[Stored data entries]
■ ■ ■

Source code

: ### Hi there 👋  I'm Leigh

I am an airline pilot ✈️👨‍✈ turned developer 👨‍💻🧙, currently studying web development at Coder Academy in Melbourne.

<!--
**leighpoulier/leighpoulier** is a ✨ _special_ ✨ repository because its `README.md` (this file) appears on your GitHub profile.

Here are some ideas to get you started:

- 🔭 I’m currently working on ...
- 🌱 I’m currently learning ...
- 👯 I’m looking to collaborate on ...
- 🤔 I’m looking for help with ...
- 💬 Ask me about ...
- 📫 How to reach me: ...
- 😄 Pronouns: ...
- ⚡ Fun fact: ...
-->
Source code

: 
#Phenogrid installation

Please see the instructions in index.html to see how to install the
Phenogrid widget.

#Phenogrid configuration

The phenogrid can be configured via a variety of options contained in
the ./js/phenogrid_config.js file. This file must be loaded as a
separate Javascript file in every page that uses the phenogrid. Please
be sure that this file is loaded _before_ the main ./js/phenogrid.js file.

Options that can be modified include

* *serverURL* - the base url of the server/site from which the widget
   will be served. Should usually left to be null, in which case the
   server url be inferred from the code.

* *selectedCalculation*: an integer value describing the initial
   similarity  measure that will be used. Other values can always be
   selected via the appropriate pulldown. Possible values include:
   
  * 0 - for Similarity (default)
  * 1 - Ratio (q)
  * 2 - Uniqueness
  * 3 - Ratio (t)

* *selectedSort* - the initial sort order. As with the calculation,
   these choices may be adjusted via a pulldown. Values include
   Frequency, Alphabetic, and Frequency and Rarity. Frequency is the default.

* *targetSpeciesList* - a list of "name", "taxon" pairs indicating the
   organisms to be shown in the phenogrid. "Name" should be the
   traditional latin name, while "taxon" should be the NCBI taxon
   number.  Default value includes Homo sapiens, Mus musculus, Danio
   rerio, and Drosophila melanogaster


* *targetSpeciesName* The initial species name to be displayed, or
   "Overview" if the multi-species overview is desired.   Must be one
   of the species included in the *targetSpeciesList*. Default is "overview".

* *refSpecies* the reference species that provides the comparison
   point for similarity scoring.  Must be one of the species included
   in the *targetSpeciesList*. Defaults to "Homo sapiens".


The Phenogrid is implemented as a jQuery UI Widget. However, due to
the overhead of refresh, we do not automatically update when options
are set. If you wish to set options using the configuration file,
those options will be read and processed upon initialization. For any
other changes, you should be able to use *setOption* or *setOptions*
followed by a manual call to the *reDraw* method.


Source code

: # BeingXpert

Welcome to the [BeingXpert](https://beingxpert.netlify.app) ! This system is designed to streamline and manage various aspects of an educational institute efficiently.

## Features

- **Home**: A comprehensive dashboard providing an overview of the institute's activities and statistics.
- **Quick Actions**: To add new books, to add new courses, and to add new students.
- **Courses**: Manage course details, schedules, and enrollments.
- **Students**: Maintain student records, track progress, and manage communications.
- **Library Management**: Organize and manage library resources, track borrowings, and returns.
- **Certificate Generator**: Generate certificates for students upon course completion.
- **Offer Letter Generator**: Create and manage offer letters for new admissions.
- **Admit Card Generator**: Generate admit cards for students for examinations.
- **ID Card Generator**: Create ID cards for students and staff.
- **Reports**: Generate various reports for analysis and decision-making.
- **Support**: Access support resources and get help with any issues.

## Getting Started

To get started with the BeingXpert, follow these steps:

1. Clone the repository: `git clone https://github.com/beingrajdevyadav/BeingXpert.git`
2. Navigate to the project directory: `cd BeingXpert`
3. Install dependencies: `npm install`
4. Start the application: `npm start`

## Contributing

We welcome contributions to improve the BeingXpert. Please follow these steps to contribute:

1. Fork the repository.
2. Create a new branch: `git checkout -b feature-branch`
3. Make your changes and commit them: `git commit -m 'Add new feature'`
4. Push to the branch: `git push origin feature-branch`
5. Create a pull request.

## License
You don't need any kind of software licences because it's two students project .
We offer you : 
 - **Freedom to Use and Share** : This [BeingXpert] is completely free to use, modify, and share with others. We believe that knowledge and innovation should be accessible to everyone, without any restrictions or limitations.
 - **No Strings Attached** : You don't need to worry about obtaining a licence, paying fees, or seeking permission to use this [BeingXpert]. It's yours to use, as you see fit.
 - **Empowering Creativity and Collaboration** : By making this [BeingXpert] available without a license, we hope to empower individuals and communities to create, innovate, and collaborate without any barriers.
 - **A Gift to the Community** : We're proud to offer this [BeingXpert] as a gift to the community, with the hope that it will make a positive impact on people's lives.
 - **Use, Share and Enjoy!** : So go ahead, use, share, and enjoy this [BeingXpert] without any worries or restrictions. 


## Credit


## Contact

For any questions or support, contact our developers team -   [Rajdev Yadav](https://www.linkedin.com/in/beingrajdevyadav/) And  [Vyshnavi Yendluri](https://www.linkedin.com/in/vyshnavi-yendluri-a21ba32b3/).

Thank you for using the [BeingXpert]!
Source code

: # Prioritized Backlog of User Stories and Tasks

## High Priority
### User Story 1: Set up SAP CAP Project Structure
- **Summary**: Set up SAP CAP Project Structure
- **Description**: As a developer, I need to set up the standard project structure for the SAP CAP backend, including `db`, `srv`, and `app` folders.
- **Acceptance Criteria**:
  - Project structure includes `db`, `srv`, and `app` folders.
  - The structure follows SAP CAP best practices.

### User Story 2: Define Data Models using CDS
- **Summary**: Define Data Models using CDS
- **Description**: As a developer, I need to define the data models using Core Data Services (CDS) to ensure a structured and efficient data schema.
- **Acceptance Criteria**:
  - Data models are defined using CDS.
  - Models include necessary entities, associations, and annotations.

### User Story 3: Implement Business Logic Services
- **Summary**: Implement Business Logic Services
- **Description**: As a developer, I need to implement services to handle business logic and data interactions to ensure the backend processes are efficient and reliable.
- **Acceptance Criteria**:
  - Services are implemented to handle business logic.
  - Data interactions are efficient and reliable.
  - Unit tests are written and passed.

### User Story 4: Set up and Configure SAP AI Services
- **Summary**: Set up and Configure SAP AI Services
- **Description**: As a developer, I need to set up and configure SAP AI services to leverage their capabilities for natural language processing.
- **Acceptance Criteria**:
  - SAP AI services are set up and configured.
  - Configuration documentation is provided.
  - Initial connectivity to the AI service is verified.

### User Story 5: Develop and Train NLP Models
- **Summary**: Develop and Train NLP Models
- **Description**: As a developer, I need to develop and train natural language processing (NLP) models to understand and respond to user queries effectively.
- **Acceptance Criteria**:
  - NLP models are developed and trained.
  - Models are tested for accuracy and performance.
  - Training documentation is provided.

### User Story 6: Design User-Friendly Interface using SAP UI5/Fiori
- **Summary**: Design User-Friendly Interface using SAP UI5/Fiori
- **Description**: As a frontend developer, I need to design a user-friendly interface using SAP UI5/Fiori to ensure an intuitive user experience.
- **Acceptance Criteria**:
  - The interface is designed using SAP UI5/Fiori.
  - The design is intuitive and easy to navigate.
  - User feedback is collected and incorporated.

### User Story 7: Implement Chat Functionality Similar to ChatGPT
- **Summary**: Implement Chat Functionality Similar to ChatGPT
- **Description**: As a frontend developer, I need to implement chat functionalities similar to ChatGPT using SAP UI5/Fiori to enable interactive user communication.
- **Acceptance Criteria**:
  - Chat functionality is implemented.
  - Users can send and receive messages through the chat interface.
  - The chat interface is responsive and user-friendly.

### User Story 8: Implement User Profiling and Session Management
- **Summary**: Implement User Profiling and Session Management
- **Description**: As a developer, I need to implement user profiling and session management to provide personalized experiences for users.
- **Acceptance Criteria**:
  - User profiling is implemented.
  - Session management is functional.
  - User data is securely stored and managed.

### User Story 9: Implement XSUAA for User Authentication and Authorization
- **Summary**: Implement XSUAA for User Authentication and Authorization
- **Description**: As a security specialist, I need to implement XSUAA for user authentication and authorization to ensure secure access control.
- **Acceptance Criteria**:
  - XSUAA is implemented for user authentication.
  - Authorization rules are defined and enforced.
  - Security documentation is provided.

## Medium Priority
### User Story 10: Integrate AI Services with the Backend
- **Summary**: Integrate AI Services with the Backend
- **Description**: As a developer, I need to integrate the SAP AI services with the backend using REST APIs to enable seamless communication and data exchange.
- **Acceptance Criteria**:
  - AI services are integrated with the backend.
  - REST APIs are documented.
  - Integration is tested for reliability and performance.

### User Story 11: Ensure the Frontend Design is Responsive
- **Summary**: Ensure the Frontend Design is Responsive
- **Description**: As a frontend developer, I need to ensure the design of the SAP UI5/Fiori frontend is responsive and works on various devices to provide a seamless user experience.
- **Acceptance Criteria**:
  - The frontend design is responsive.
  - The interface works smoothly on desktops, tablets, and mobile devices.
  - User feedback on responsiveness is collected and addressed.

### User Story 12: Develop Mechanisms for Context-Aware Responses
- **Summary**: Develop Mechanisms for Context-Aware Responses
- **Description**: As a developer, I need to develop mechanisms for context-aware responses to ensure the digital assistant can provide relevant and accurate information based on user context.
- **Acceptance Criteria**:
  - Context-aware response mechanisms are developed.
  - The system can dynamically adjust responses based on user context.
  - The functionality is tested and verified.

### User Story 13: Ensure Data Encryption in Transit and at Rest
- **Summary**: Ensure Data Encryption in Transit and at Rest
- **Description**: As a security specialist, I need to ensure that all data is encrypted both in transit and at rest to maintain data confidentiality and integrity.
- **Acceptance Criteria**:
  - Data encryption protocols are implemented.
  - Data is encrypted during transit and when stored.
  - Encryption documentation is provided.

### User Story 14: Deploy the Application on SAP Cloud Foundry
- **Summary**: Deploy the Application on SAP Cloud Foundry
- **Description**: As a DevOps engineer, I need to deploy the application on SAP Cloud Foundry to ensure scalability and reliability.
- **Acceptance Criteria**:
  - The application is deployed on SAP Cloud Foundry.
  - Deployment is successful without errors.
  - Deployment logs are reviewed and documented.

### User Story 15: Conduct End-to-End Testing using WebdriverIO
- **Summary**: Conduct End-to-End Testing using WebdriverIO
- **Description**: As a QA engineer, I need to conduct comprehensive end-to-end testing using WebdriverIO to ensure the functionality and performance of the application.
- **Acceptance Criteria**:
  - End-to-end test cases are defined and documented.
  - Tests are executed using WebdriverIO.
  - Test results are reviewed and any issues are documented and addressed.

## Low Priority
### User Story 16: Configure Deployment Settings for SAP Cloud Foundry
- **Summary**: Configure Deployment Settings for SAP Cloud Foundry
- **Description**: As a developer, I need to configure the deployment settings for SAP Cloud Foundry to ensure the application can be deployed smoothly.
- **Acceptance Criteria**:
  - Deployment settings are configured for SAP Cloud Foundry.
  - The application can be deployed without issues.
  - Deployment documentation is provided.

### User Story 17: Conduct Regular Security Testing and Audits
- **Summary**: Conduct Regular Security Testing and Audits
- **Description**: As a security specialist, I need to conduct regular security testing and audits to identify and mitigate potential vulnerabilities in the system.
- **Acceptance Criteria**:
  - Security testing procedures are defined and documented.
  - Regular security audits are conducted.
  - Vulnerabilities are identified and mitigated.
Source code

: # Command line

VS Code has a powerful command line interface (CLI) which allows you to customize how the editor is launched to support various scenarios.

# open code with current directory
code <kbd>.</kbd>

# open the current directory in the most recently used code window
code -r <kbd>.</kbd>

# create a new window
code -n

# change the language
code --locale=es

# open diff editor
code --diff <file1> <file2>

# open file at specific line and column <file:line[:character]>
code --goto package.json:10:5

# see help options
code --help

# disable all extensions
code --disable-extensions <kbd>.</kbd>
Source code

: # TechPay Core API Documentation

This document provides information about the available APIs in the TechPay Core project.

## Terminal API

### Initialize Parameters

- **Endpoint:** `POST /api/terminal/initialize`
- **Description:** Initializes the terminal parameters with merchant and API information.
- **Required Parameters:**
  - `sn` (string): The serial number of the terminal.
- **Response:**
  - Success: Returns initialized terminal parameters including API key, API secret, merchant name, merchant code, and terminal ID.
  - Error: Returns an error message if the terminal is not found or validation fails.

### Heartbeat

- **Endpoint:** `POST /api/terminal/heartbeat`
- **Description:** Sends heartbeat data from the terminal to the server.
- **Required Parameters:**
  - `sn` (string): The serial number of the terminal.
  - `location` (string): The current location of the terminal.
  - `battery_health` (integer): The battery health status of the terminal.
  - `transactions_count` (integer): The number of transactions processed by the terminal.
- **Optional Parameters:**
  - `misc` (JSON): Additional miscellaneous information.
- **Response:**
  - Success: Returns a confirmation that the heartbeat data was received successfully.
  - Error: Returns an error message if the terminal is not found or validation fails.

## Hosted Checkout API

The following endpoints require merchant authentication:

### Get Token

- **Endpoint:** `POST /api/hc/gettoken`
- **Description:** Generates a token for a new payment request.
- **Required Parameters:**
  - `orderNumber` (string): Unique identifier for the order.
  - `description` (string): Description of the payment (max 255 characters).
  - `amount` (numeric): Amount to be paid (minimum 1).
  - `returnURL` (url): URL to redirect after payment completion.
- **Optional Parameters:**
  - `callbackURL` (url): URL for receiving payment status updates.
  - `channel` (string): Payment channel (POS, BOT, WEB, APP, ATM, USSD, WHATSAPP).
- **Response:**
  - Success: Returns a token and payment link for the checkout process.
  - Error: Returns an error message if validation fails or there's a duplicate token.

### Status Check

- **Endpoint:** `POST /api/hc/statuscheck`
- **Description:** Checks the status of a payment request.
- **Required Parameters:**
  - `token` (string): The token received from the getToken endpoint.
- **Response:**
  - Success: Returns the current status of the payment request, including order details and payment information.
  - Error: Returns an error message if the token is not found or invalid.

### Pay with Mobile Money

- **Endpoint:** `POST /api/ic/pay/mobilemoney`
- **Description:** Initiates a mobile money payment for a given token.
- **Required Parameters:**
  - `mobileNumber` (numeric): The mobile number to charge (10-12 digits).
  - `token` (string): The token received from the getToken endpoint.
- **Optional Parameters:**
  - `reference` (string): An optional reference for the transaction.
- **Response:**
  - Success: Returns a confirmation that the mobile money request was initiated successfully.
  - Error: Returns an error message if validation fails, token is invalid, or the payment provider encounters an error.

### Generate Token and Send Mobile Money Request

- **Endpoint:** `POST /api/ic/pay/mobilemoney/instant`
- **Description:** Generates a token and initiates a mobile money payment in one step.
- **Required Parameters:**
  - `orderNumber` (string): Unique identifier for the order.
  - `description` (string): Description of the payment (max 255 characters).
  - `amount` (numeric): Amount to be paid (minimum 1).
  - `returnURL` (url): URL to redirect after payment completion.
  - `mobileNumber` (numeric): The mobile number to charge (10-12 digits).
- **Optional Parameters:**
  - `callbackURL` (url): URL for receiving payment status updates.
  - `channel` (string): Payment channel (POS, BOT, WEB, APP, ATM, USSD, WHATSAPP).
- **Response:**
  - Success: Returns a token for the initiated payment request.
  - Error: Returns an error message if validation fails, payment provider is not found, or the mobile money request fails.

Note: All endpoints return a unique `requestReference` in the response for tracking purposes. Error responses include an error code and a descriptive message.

■ ■ ■

#### WHAT TO DO
What is needed is an exact repetition of the lines from the first line of the records through the line containing "#Phenogrid installation", both ends included, and nothing more.

#### ANSWER
Source code

: ### Hi there 👋  I'm Leigh

I am an airline pilot ✈️👨‍✈ turned developer 👨‍💻🧙, currently studying web development at Coder Academy in Melbourne.

<!--
**leighpoulier/leighpoulier** is a ✨ _special_ ✨ repository because its `README.md` (this file) appears on your GitHub profile.

Here are some ideas to get you started:

- 🔭 I’m currently working on ...
- 🌱 I’m currently learning ...
- 👯 I’m looking to collaborate on ...
- 🤔 I’m looking for help with ...
- 💬 Ask me about ...
- 📫 How to reach me: ...
- 😄 Pronouns: ...
- ⚡ Fun fact: ...
-->
Source code

: 
#Phenogrid installation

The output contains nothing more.